Tutto questo non poteva condensarsi senza una maturazione di fede. Questo è ciò che il francescano spiega: 
«Ad Aleppo siamo circondati dal male, ne facciamo esperienza quotidianamente e questo male ci spaventa. Ma proprio l’azione di questo male per reazione produce in noi il bene. La nostra natura spirituale, colpita dal male, genera il bene. Nel momento in cui ci affidiamo a Dio, Lui agisce in noi attraverso il suo Spirito, ci dona la carità, e la carità ci insegna cosa fare, ci spinge oltre i nostri limiti, ci permette di affidarci alla Provvidenza.
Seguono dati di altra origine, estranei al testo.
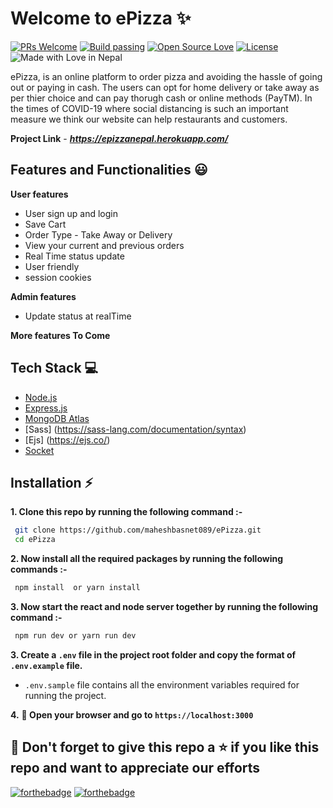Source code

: # Welcome to ePizza ✨
[![PRs Welcome](https://img.shields.io/badge/PRs-welcome-brightgreen.svg?style=flat-square)](https://epizzanepal.herokuapp.com/)&nbsp;[![Build passing](https://img.shields.io/badge/Build-Passing-brightgreen.svg?style=flat-square)](https://epizzanepal.herokuapp.com/)&nbsp;[![Open Source Love](https://badges.frapsoft.com/os/v1/open-source.svg?v=102)](https://epizzanepal.herokuapp.com/)&nbsp;[![License](https://img.shields.io/badge/license-MIT-brightgreen)](https://epizzanepal.herokuapp.com/)&nbsp;![Made with Love in Nepal](https://madewithlove.org.in/badge.svg)

ePizza, is an online platform to order pizza and avoiding the hassle of going out or paying in cash. The users can opt for home delivery or take away as per thier choice and can pay thorugh cash or online methods (PayTM). In the times of COVID-19 where social distancing is such an important measure we think our website can help restaurants and customers.

**Project Link** - ***https://epizzanepal.herokuapp.com/***
<br />



## Features and Functionalities 😃
**User features**
 - User sign up and login
 - Save Cart
 - Order Type - Take Away or Delivery
 - View your current and previous orders
 - Real Time status update 
 - User friendly
 - session cookies
 
 **Admin features** 
 
 - Update status at realTime
 
 **More features To Come** 

 
## Tech Stack 💻

 - [Node.js](https://nodejs.org/en/)
 - [Express.js](https://expressjs.com/)
 - [MongoDB Atlas](https://www.mongodb.com/cloud/atlas)
 - [Sass] (https://sass-lang.com/documentation/syntax)
 - [Ejs] (https://ejs.co/)
 - [Socket](https://socket.io/)

## Installation :zap:

 **1. Clone this repo by running the following command :-**
 ```bash
  git clone https://github.com/maheshbasnet089/ePizza.git
  cd ePizza
 ```
 
 **2. Now install all the required packages by running the following commands :-**
 ```bash
  npm install  or yarn install
 ```
 **3. Now start the react and node server together by running the following command :-**
 ```bash
  npm run dev or yarn run dev 
 ```
 **3. Create a `.env` file in the project root folder and copy the format of `.env.example` file.**

   - `.env.sample` file contains all the environment variables required for running the project.
   
   
 **4.** **🎉  Open your browser and go to  `https://localhost:3000`**

 
 
## 🤩 Don't forget to give this repo a ⭐ if you like this repo and want to appreciate our efforts
 

[![forthebadge](https://forthebadge.com/images/badges/built-with-love.svg)](https://forthebadge.com)
[![forthebadge](https://forthebadge.com/images/badges/built-by-developers.svg)](https://forthebadge.com)

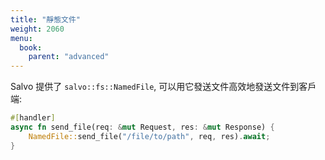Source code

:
 ```yaml
---
title: "靜態文件"
weight: 2060
menu:
  book:
    parent: "advanced"
---
```


Salvo 提供了 ```salvo::fs::NamedFile```, 可以用它發送文件高效地發送文件到客戶端:

```rust
#[handler]
async fn send_file(req: &mut Request, res: &mut Response) {
    NamedFile::send_file("/file/to/path", req, res).await;
}
```

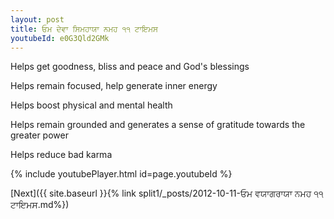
 ```yaml
---
layout: post
title: ਓਮ ਦੇਵਾ ਸਿਮਹਾਯਾ ਨਮਹ ੧੧ ਟਾਇਮਸ
youtubeId: e0G3Qld2GMk
---
```

 
 
Helps get goodness, bliss and peace and God's blessings
 
Helps remain focused, help generate inner energy 
 
Helps boost physical and mental health 
 
Helps remain grounded and generates a sense of gratitude towards the greater power 
 
Helps reduce bad karma
 
 
 
 


{% include youtubePlayer.html id=page.youtubeId %}
 
[Next]({{ site.baseurl }}{% link  split1/_posts/2012-10-11-ਓਮ ਵਯਾਗਰਾਯਾ ਨਮਹ ੧੧ ਟਾਇਮਸ.md%})
 
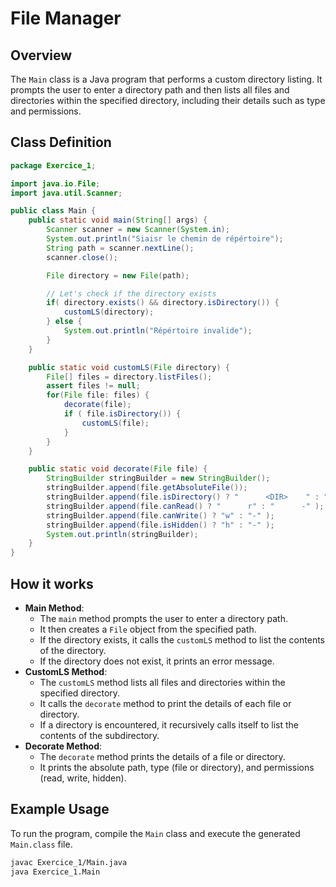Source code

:# File Manager

## Overview

The `Main` class is a Java program that performs a custom directory listing. It prompts the user to enter a directory path and then lists all files and directories within the specified directory, including their details such as type and permissions.

## Class Definition

```java
package Exercice_1;

import java.io.File;
import java.util.Scanner;

public class Main {
    public static void main(String[] args) {
        Scanner scanner = new Scanner(System.in);
        System.out.println("Siaisr le chemin de répértoire");
        String path = scanner.nextLine();
        scanner.close();

        File directory = new File(path);

        // Let's check if the directory exists
        if( directory.exists() && directory.isDirectory()) {
            customLS(directory);
        } else {
            System.out.println("Répértoire invalide");
        }
    }

    public static void customLS(File directory) {
        File[] files = directory.listFiles();
        assert files != null;
        for(File file: files) {
            decorate(file);
            if ( file.isDirectory()) {
                customLS(file);
            }
        }
    }

    public static void decorate(File file) {
        StringBuilder stringBuilder = new StringBuilder();
        stringBuilder.append(file.getAbsoluteFile());
        stringBuilder.append(file.isDirectory() ? "      <DIR>    " : "      <FILE>    " );
        stringBuilder.append(file.canRead() ? "      r" : "      -" );
        stringBuilder.append(file.canWrite() ? "w" : "-" );
        stringBuilder.append(file.isHidden() ? "h" : "-" );
        System.out.println(stringBuilder);
    }
}
```

## How it works

-   **Main Method**:
    -   The `main` method prompts the user to enter a directory path.
    -   It then creates a `File` object from the specified path.
    -   If the directory exists, it calls the `customLS` method to list the contents of the directory.
    -   If the directory does not exist, it prints an error message.
-   **CustomLS Method**:
    -   The `customLS` method lists all files and directories within the specified directory.
    -   It calls the `decorate` method to print the details of each file or directory.
    -   If a directory is encountered, it recursively calls itself to list the contents of the subdirectory.
-   **Decorate Method**:
    -   The `decorate` method prints the details of a file or directory.
    -   It prints the absolute path, type (file or directory), and permissions (read, write, hidden).

## Example Usage

To run the program, compile the `Main` class and execute the generated `Main.class` file.

```bash
javac Exercice_1/Main.java
java Exercice_1.Main
```
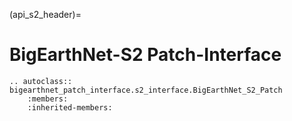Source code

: (api_s2_header)=
# BigEarthNet-S2 Patch-Interface

```{eval-rst}
.. autoclass:: bigearthnet_patch_interface.s2_interface.BigEarthNet_S2_Patch
    :members:
    :inherited-members:
```

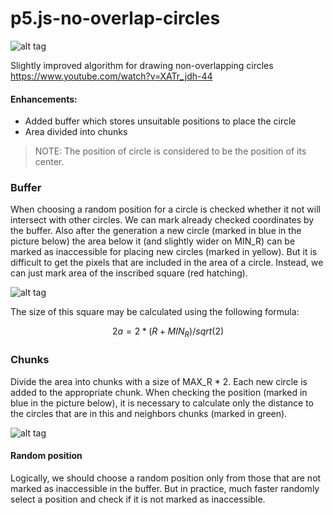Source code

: # p5.js-no-overlap-circles

![alt tag](http://i.imgur.com/OqZBSYq.png)

Slightly improved algorithm for drawing non-overlapping circles
https://www.youtube.com/watch?v=XATr_jdh-44

#### Enhancements:
 - Added buffer which stores unsuitable positions to place the circle
 - Area divided into chunks

> NOTE: The position of circle is considered to be the position of its center.

### Buffer
When choosing a random position for a circle is checked whether it not will intersect with other circles. We can mark already checked coordinates by the buffer. Also after the generation a new circle (marked in blue in the picture below) the area below it (and slightly wider on MIN_R) can be marked as inaccessible for placing new circles (marked in yellow). But it is difficult to get the pixels that are included in the area of a circle. Instead, we can just mark area of the inscribed square (red hatching).

![alt tag](http://i.imgur.com/qWof6zG.png)

The size of this square may be calculated using the following formula:
```math
2a = 2 * (R + MIN_R) / sqrt(2)
```

### Chunks
Divide the area into chunks with a size of MAX_R * 2. Each new circle is added to the appropriate chunk. When checking the position  (marked in blue in the picture below), it is necessary to calculate only the distance to the circles that are in this and neighbors chunks (marked in green).

![alt tag](http://i.imgur.com/Rof2jYM.png)

#### Random position
Logically, we should choose a random position only from those that are not marked as inaccessible in the buffer. But in practice, much faster randomly select a position and check if it is not marked as inaccessible.
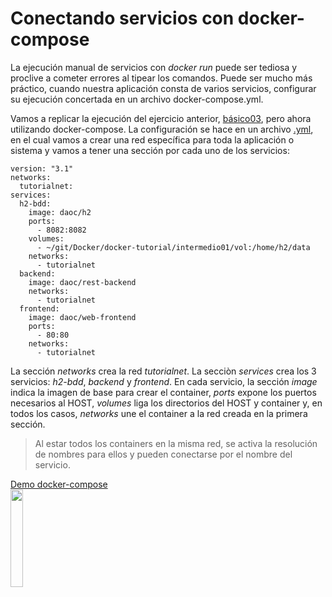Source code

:# Conectando servicios con docker-compose

La ejecución manual de servicios con *docker run* puede ser tediosa y proclive a cometer errores al tipear los comandos. Puede ser mucho más práctico, cuando nuestra aplicación consta de varios servicios, configurar su ejecución concertada en un archivo docker-compose.yml.

Vamos a replicar la ejecución del ejercicio anterior, [básico03](../basico03), pero ahora utilizando docker-compose. La configuración se hace en un archivo [.yml](https://en.wikipedia.org/wiki/YAML), en el cual vamos a crear una red específica para toda la aplicación o sistema y vamos a tener una sección por cada uno de los servicios:

```
version: "3.1"
networks:
  tutorialnet:
services:
  h2-bdd:
    image: daoc/h2
    ports:
      - 8082:8082
    volumes:
      - ~/git/Docker/docker-tutorial/intermedio01/vol:/home/h2/data
    networks:
      - tutorialnet
  backend:
    image: daoc/rest-backend
    networks:
      - tutorialnet
  frontend:
    image: daoc/web-frontend
    ports:
      - 80:80
    networks:
      - tutorialnet
```
La sección *networks* crea la red *tutorialnet*. La secciòn *services* crea los 3 servicios: *h2-bdd*, *backend* y *frontend*. En cada servicio, la sección *image* indica la imagen de base para crear el container, *ports* expone los puertos necesarios al HOST, *volumes* liga los directorios del HOST y container y, en todos los casos, *networks* une el container a la red creada en la primera sección. 
> Al estar todos los containers en la misma red, se activa la resolución de nombres para ellos y pueden conectarse por el nombre del servicio.

[Demo docker-compose<br/><img src="https://img.youtube.com/vi/IVn4TssEJ78/maxresdefault.jpg" width="20%">](https://youtu.be/IVn4TssEJ78)
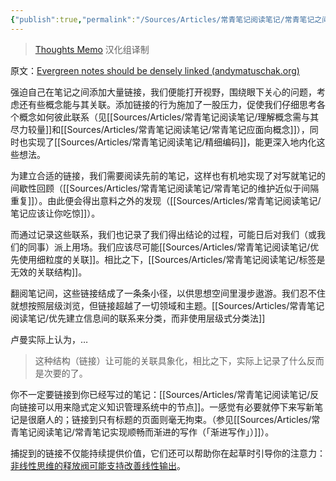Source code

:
 ```yaml
---
{"publish":true,"permalink":"/Sources/Articles/常青笔记阅读笔记/常青笔记之间应该建立大量链接.md","title":"常青笔记之间应该建立大量链接","created":"2022-08-11","modified":"2023-03-14","published":"2025-07-09T00:03:43.252+08:00","tags":["review"],"cssclasses":""}
---
```




> [Thoughts Memo](https://paratranz.cn/projects/3131) 汉化组译制

原文：[Evergreen notes should be densely linked (andymatuschak.org)](https://notes.andymatuschak.org/z2HUE4ABbQjUNjrNemvkTCsLa1LPDRuwh1tXC)

强迫自己在笔记之间添加大量链接，我们便能打开视野，围绕眼下关心的问题，考虑还有些概念能与其关联。添加链接的行为施加了一股压力，促使我们仔细思考各个概念如何彼此联系（见[[Sources/Articles/常青笔记阅读笔记/理解概念需与其尽力较量]]和[[Sources/Articles/常青笔记阅读笔记/常青笔记应面向概念]]），同时也实现了[[Sources/Articles/常青笔记阅读笔记/精细编码]]，能更深入地内化这些想法。

为建立合适的链接，我们需要阅读先前的笔记，这样也有机地实现了对写就笔记的间歇性回顾（[[Sources/Articles/常青笔记阅读笔记/常青笔记的维护近似于间隔重复]]）。由此便会得出意料之外的发现（[[Sources/Articles/常青笔记阅读笔记/笔记应该让你吃惊]]）。

而通过记录这些联系，我们也记录了我们得出结论的过程，可能日后对我们（或我们的同事）派上用场。我们应该尽可能[[Sources/Articles/常青笔记阅读笔记/优先使用细粒度的关联]]。相比之下，[[Sources/Articles/常青笔记阅读笔记/标签是无效的关联结构]]。

翻阅笔记间，这些链接结成了一条条小径，以供思想空间里漫步遨游。我们忍不住就想按照层级浏览，但链接超越了一切领域和主题。[[Sources/Articles/常青笔记阅读笔记/优先建立信息间的联系来分类，而非使用层级式分类法]]

卢曼实际上认为，…

> 这种结构（链接）让可能的关联具象化，相比之下，实际上记录了什么反而是次要的了。

你不一定要链接到你已经写过的笔记：[[Sources/Articles/常青笔记阅读笔记/反向链接可以用来隐式定义知识管理系统中的节点]]。一感觉有必要就停下来写新笔记是很磨人的；链接到只有标题的页面则毫无拘束。（参见[[Sources/Articles/常青笔记阅读笔记/常青笔记实现顺畅而渐进的写作（「渐进写作」）]]）。

捕捉到的链接不仅能持续提供价值，它们还可以帮助你在起草时引导你的注意力：[非线性思维的释放阀可能支持改善线性输出](https://notes.andymatuschak.org/z3iT7pPmhbY8WtofoCccd58xtnhJUfkJPztGP)。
Faccio un esempio: all’inizio io avevo molto paura di spendere il denaro che mi era stato affidato, temevo di sbagliare, di restare senza, di non poter affrontare emergenze future. Quando mi sono fidato della Provvidenza, e ho svuotato le mie tasche del denaro che c’era, e ho speso come un incosciente, allora ho fatto esperienza della Provvidenza: abbiamo risposto ai bisogni, è arrivato altro denaro a prendere il posto di quello che non avevamo più, e la cosa è andata sempre crescendo. Quando leggo le cifre dei soldi che abbiamo ricevuto e speso in questi mesi, mi spavento. Mi chiedo come abbiamo fatto e come facciamo a continuare così. Mi rispondo: affidandoci allo Spirito Santo. Questo fa sorgere in noi la carità, che è virtù coraggiosa, e la carità rende presente il Regno di Dio qui e ora, in mezzo all’inferno e al purgatorio della Aleppo di tutti i giorni: famiglie rimaste senza casa, persone fatte a pezzi dalle bombe, gente che impazzisce, gente che soffre per la povertà o per le ferite». «Siamo riusciti a fare cose che gli enti istituzionali non riuscivano più a fare, a intervenire tempestivamente laddove le Ong ci mettevano mesi perché ponevano condizioni e avanzavano pretese che si possono soddisfare soltanto avendo a disposizione molto tempo. Ma nel frattempo tanti sarebbero morti, se noi non ci fossimo buttati subito».